One downside is it has less knowledge of lesser known tools like orpc, which is easily fixed by something like context7

ashvardanian|5 months ago

Qwen models have historically been pretty good, but there seems to be no architectural novelty here, if I’m not missing it. Seems like another vision encoder, with a projection, and a large autoregressive model. Have there been any better ideas in the VLM space recently? I’ve been away for a couple of years :(

clueless|5 months ago

This demo is crazy: "At what time was the goal scored in this match, who scored it, and how was it scored?"

addandsubtract|5 months ago

I had the same reaction, given the 100min+ runtime of the video.

michaelanckaert|5 months ago

Qwen has some really great models.
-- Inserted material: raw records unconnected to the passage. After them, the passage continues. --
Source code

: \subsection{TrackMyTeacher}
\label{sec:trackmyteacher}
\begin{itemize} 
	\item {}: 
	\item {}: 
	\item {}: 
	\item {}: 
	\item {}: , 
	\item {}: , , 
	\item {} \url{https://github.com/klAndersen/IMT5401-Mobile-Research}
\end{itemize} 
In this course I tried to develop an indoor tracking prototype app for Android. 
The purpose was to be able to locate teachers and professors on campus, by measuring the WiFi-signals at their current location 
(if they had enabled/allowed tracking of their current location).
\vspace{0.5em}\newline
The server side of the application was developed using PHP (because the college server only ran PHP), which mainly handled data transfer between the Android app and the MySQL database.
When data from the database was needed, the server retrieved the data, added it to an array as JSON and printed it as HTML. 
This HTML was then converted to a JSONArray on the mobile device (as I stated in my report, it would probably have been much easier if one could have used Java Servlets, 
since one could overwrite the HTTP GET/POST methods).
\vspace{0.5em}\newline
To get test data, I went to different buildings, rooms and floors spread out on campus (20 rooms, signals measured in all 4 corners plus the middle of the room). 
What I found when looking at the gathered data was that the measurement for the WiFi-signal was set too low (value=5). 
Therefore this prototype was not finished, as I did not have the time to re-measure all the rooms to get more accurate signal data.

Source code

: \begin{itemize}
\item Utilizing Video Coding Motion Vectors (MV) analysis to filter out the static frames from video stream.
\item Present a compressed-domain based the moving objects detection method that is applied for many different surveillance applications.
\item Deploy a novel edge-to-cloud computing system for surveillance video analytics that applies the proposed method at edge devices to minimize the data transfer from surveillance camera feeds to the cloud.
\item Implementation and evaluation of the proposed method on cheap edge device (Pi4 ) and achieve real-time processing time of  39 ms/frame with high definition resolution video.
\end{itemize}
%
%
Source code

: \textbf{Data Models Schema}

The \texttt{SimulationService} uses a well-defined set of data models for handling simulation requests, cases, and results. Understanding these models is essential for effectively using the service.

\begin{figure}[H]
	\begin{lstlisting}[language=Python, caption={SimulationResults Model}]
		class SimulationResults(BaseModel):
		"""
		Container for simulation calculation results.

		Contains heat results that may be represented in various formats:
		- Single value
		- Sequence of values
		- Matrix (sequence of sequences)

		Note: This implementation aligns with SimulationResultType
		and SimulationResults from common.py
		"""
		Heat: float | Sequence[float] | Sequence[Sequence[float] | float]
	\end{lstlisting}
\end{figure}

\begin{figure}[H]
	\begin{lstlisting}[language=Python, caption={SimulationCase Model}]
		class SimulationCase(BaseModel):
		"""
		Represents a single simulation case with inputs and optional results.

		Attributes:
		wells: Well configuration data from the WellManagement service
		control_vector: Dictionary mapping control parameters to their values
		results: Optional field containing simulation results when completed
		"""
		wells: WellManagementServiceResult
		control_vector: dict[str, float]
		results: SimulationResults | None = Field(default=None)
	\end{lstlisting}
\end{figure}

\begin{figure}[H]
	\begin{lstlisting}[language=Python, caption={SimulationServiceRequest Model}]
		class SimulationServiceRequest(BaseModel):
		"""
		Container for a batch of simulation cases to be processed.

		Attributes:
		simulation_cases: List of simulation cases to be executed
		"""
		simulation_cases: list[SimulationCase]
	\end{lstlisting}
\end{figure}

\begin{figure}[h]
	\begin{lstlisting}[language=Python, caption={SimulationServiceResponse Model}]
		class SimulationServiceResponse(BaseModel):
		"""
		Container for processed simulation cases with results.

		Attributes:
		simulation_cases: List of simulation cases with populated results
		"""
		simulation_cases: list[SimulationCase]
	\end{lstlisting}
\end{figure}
I recently used qwen/qwen3-next-80b-a3b-thinking as a drop-in replacement for GPT-4.1-mini in an agent workflow. Cost 4 times less for input tokens and half for output, instant cost savings. As far as I can measure, system output has kept the same quality.

am17an|5 months ago

This model is literally amazing. Everyone should try to get their hands on a H100 and just call it a day.

whitehexagon|5 months ago

Imagine the demand for a 128GB/256GB/512GB unified memory stuffed hardware linux box shipping with Qwen models already up and running.

Although I´m agAInst steps towards AGI, it feels safer to have these things running locally and disconnected from each other, than some giant GW cloud agentic data centers connected to everyone and everything.

buyucu|5 months ago

I bought an GMKtec evo 2 that is a 128 GB unified memory system. Strong recommend.

Alifatisk|5 months ago

Wow, the Qwen team doesn't stop and keep coming up with surprises. Not only did they release this but also the new Qwen3-Max model

buyucu|5 months ago

The Chinese are great. They are making major contributions to human civilization by open sourcing these models.